*** Data shown Section Begins ***

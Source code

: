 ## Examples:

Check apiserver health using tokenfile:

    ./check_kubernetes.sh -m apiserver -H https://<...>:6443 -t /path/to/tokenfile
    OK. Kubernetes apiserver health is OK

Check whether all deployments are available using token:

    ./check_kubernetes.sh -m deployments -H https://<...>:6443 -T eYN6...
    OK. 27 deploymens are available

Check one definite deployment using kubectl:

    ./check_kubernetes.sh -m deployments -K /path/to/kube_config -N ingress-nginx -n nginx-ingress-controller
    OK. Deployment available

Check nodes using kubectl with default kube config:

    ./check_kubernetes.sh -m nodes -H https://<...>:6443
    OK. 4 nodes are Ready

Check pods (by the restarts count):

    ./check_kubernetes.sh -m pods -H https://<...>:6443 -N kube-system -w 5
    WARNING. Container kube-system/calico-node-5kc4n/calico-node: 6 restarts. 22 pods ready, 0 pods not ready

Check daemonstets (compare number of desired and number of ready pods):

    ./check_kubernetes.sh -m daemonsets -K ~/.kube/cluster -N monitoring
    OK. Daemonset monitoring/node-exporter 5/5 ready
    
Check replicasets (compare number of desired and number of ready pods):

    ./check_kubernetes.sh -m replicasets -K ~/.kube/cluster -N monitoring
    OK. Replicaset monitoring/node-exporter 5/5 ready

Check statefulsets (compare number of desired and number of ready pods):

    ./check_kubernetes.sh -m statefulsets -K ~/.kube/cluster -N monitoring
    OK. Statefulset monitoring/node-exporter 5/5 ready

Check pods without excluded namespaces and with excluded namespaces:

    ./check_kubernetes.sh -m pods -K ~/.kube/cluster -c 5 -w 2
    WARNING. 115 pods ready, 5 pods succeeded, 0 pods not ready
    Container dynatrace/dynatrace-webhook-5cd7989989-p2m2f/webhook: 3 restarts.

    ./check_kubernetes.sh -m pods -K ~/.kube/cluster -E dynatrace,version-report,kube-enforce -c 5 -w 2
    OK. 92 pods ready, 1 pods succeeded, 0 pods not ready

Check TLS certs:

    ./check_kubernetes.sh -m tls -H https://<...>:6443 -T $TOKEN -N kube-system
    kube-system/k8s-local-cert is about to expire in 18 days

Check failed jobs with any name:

*** Data shown Section Ends ***
*** Data shown Section Begins ***

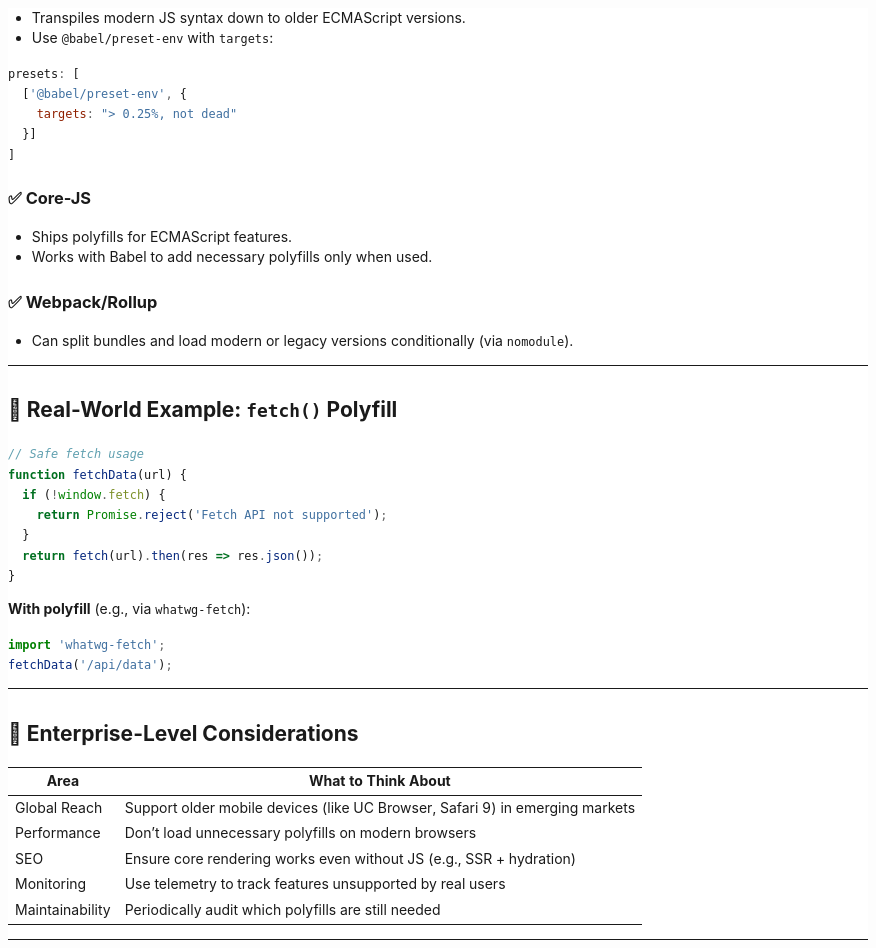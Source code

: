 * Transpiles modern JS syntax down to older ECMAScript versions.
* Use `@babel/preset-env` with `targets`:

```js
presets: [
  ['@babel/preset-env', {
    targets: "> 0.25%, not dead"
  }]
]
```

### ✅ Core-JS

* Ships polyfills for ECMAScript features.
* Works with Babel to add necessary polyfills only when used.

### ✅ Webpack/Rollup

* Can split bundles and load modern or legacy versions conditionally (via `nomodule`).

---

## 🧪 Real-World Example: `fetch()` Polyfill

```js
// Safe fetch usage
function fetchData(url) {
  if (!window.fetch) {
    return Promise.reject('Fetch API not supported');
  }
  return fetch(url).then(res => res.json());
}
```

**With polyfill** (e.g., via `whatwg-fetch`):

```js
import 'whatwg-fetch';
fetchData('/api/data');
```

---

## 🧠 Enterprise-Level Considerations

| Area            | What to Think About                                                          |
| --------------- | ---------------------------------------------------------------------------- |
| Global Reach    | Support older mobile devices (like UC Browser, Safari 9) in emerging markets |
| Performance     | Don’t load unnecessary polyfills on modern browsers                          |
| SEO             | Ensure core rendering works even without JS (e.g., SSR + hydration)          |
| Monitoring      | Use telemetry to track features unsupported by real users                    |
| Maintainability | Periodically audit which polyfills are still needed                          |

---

*** Data shown Section Ends ***

Problem statement
Give only a number, the count of lines above that include the string "older".

Solved exercise
2